CB2-RGCs exhibit physiological properties of transient OFF-type responses. The cells depolarize and spike at the offset of a flashing visual stimulus. (Huberman et al., 2008). Additionally, when presented with a randomly flickering visual stimulus, they show a biphasic temporal response (two distinct responses separated by time) that peaks at 105-121 ms relative to the visual stimulus (Huberman et al., 2008).
CB2-RGCs have relatively large (20-25um) and spherical cell bodies, and their dendrites stratify at the inner 30-35% depth of the IPL within the OFF sublamina (Huberman et al., 2008). They display a nonrandom mosaic across the entire retina, their cell bodies keeping a distance of 100um away from each other (Huberman et al., 2008).

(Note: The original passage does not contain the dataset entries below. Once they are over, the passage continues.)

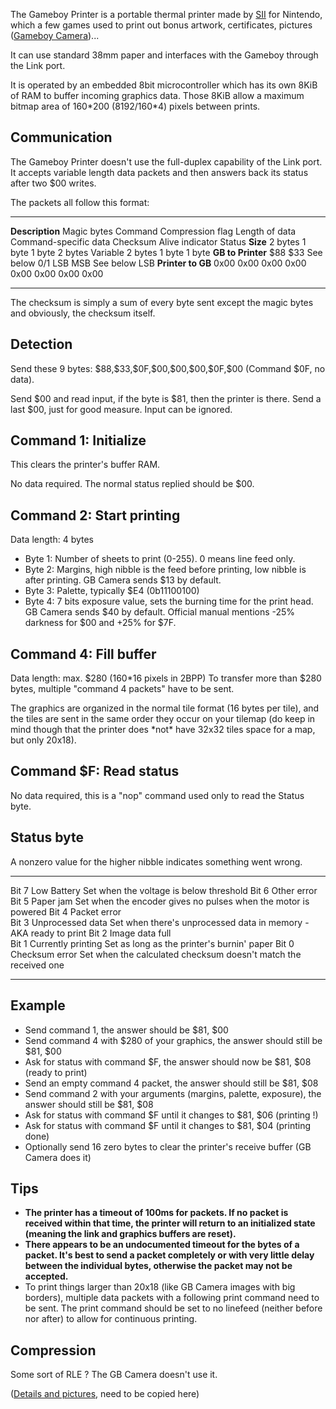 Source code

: The Gameboy Printer is a portable thermal printer made by
[SII](http://www.sii.co.jp) for Nintendo, which a few games used to
print out bonus artwork, certificates, pictures ([Gameboy
Camera](Gameboy_Camera "wikilink"))\...

It can use standard 38mm paper and interfaces with the Gameboy through
the Link port.

It is operated by an embedded 8bit microcontroller which has its own
8KiB of RAM to buffer incoming graphics data. Those 8KiB allow a maximum
bitmap area of 160\*200 (8192/160\*4) pixels between prints.

Communication
-------------

The Gameboy Printer doesn\'t use the full-duplex capability of the Link
port. It accepts variable length data packets and then answers back its
status after two \$00 writes.

The packets all follow this format:

  ------------------- ------------- --------- ------------------ ---------------- ----------------------- ---------- ----------------- --------
  **Description**     Magic bytes   Command   Compression flag   Length of data   Command-specific data   Checksum   Alive indicator   Status
  **Size**            2 bytes       1 byte    1 byte             2 bytes          Variable                2 bytes    1 byte            1 byte
  **GB to Printer**   \$88          \$33      See below          0/1              LSB                     MSB        See below         LSB
  **Printer to GB**   0x00          0x00      0x00               0x00             0x00                    0x00       0x00              0x00
  ------------------- ------------- --------- ------------------ ---------------- ----------------------- ---------- ----------------- --------

The checksum is simply a sum of every byte sent except the magic bytes
and obviously, the checksum itself.

Detection
---------

Send these 9 bytes: \$88,\$33,\$0F,\$00,\$00,\$00,\$0F,\$00 (Command
\$0F, no data).

Send \$00 and read input, if the byte is \$81, then the printer is
there. Send a last \$00, just for good measure. Input can be ignored.

Command 1: Initialize
---------------------

This clears the printer\'s buffer RAM.

No data required. The normal status replied should be \$00.

Command 2: Start printing
-------------------------

Data length: 4 bytes

-   Byte 1: Number of sheets to print (0-255). 0 means line feed only.
-   Byte 2: Margins, high nibble is the feed before printing, low nibble
    is after printing. GB Camera sends \$13 by default.
-   Byte 3: Palette, typically \$E4 (0b11100100)
-   Byte 4: 7 bits exposure value, sets the burning time for the print
    head. GB Camera sends \$40 by default. Official manual mentions -25%
    darkness for \$00 and +25% for \$7F.

Command 4: Fill buffer
----------------------

Data length: max. \$280 (160\*16 pixels in 2BPP) To transfer more than
\$280 bytes, multiple \"command 4 packets\" have to be sent.

The graphics are organized in the normal tile format (16 bytes per
tile), and the tiles are sent in the same order they occur on your
tilemap (do keep in mind though that the printer does \*not\* have 32x32
tiles space for a map, but only 20x18).

Command \$F: Read status
------------------------

No data required, this is a \"nop\" command used only to read the Status
byte.

Status byte
-----------

A nonzero value for the higher nibble indicates something went wrong.

  ------- -------------------- -------------------------------------------------------------------
  Bit 7   Low Battery          Set when the voltage is below threshold
  Bit 6   Other error          
  Bit 5   Paper jam            Set when the encoder gives no pulses when the motor is powered
  Bit 4   Packet error         
  Bit 3   Unprocessed data     Set when there\'s unprocessed data in memory - AKA ready to print
  Bit 2   Image data full      
  Bit 1   Currently printing   Set as long as the printer\'s burnin\' paper
  Bit 0   Checksum error       Set when the calculated checksum doesn\'t match the received one
  ------- -------------------- -------------------------------------------------------------------

Example
-------

-   Send command 1, the answer should be \$81, \$00
-   Send command 4 with \$280 of your graphics, the answer should still
    be \$81, \$00
-   Ask for status with command \$F, the answer should now be \$81, \$08
    (ready to print)
-   Send an empty command 4 packet, the answer should still be \$81,
    \$08
-   Send command 2 with your arguments (margins, palette, exposure), the
    answer should still be \$81, \$08
-   Ask for status with command \$F until it changes to \$81, \$06
    (printing !)
-   Ask for status with command \$F until it changes to \$81, \$04
    (printing done)
-   Optionally send 16 zero bytes to clear the printer\'s receive buffer
    (GB Camera does it)

Tips
----

-   **The printer has a timeout of 100ms for packets. If no packet is
    received within that time, the printer will return to an initialized
    state (meaning the link and graphics buffers are reset).**
-   **There appears to be an undocumented timeout for the bytes of a
    packet. It\'s best to send a packet completely or with very little
    delay between the individual bytes, otherwise the packet may not be
    accepted.**
-   To print things larger than 20x18 (like GB Camera images with big
    borders), multiple data packets with a following print command need
    to be sent. The print command should be set to no linefeed (neither
    before nor after) to allow for continuous printing.

Compression
-----------

Some sort of RLE ? The GB Camera doesn\'t use it.

([Details and pictures](http://furrtek.free.fr/?a=gbprinter&i=2), need
to be copied here)

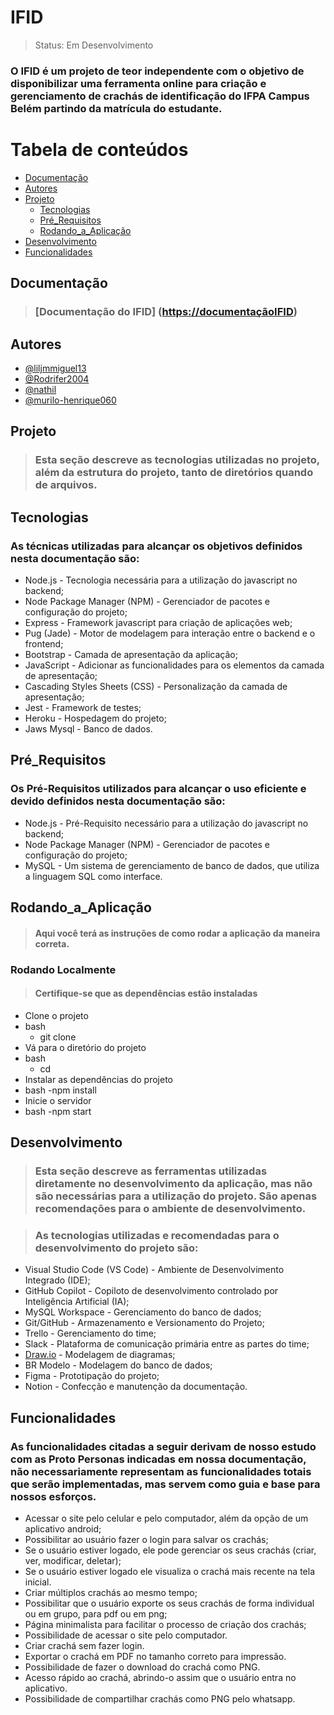 # IFID

> Status: Em Desenvolvimento

### O IFID é um projeto de teor independente com o objetivo de disponibilizar uma ferramenta online para criação e gerenciamento de crachás de identificação do IFPA Campus Belém partindo da matrícula do estudante.


Tabela de conteúdos
=================
<!--ts-->
   * [Documentação](#Documentação)
   * [Autores](#Autores)
   * [Projeto](#Projeto)
      * [Tecnologias](#Tecnologias)
      * [Pré_Requisitos](#Pré_Requisitos)
      * [Rodando_a_Aplicação](#Rodando_a_Aplicação)
   * [Desenvolvimento](#Desenvolvimento)
   * [Funcionalidades](#Funcionalidades)
<!--te-->


## Documentação

> ### [Documentação do IFID] ([https://documentaçãoIFID](https://docs.google.com/document/d/1rpWPJLzkzfs-VpM3YVrIp-eR6A8Imf8qffkGM6C-FoQ/edit?usp=sharing))


## Autores

- [@liljmmiguel13](https://www.github.com/liljmmiguel13)
- [@Rodrifer2004](https://www.github.com/Rodrifer2004)
- [@nathil](https://www.github.com/nathil)
- [@murilo-henrique060](https://www.github.com/murilo-henrique060)

## Projeto

> ### Esta seção descreve as tecnologias utilizadas no projeto, além da estrutura do projeto, tanto de diretórios quando de arquivos.


## Tecnologias

### As técnicas utilizadas para alcançar os objetivos definidos nesta documentação são:

- Node.js - Tecnologia necessária para a utilização do javascript no backend;
- Node Package Manager (NPM) - Gerenciador de pacotes e configuração do projeto;
- Express - Framework javascript para criação de aplicações web;
- Pug (Jade) - Motor de modelagem para interação entre o backend e o frontend;
- Bootstrap - Camada de apresentação da aplicação;
- JavaScript - Adicionar as funcionalidades para os elementos da camada de apresentação;
- Cascading Styles Sheets (CSS) - Personalização da camada de apresentação;
- Jest - Framework de testes;
- Heroku - Hospedagem do projeto;
- Jaws Mysql - Banco de dados.


## Pré_Requisitos

### Os Pré-Requisitos utilizados para alcançar o uso eficiente e devido definidos nesta documentação são:

- Node.js - Pré-Requisito necessário para a utilização do javascript no backend;
- Node Package Manager (NPM) - Gerenciador de pacotes e configuração do projeto;
- MySQL - Um sistema de gerenciamento de banco de dados, que utiliza a linguagem SQL como interface.


## Rodando_a_Aplicação

> #### Aqui você terá as instruções de como rodar a aplicação da maneira correta.

### Rodando Localmente

> #### Certifique-se que as dependências estão instaladas

- Clone o projeto
- bash
    - git clone <link-do projeto>
- Vá para o diretório do projeto
- bash
    - cd <nome-do-diretorio>
- Instalar as dependências do projeto
- bash
    -npm install
- Inicie o servidor
- bash
    -npm start


## Desenvolvimento

> ### Esta seção descreve as ferramentas utilizadas diretamente no desenvolvimento da aplicação, mas não são necessárias para a utilização do projeto. São apenas recomendações para o ambiente de desenvolvimento.

> ### As tecnologias utilizadas e recomendadas para o desenvolvimento do projeto são:

- Visual Studio Code (VS Code) - Ambiente de Desenvolvimento Integrado (IDE);
- GitHub Copilot - Copiloto de desenvolvimento controlado por Inteligência Artificial (IA);
- MySQL Workspace - Gerenciamento do banco de dados;
- Git/GitHub - Armazenamento e Versionamento do Projeto;
- Trello - Gerenciamento do time;
- Slack - Plataforma de comunicação primária entre as partes do time;
- [Draw.io](http://Draw.io) - Modelagem de diagramas;
- BR Modelo - Modelagem do banco de dados;
- Figma - Prototipação do projeto;
- Notion - Confecção e manutenção da documentação.


## Funcionalidades

### As funcionalidades citadas a seguir derivam de nosso estudo com as Proto Personas indicadas em nossa documentação, não necessariamente representam as funcionalidades totais que serão implementadas, mas servem como guia e base para nossos esforços.

- Acessar o site pelo celular e pelo computador, além da opção de um aplicativo android;
- Possibilitar ao usuário fazer o login para salvar os crachás;
- Se o usuário estiver logado, ele pode gerenciar os seus crachás (criar, ver, modificar, deletar);
- Se o usuário estiver logado ele visualiza o crachá mais recente na tela inicial.
- Criar múltiplos crachás ao mesmo tempo;
- Possibilitar que o usuário exporte os seus crachás de forma individual ou em grupo, para pdf ou em png;
- Página minimalista para facilitar o processo de criação dos crachás;
- Possibilidade de acessar o site pelo computador.
- Criar crachá sem fazer login.
- Exportar o crachá em PDF no tamanho correto para impressão.
- Possibilidade de fazer o download do crachá como PNG.
- Acesso rápido ao crachá, abrindo-o assim que o usuário entra no aplicativo.
- Possibilidade de compartilhar crachás como PNG pelo whatsapp.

The exact cell types that CB2-RGCs receive input from are still unknown. However, we can infer that they have the same basic connectivity as all transient OFF-alpha type cells. Transient OFF-alpha RGCs are mediated by a transient cation current from S cone-driven bipolar cells, with additional modulation by amacrine cells with mixed rod and cone inputs (Pang et al., 2003).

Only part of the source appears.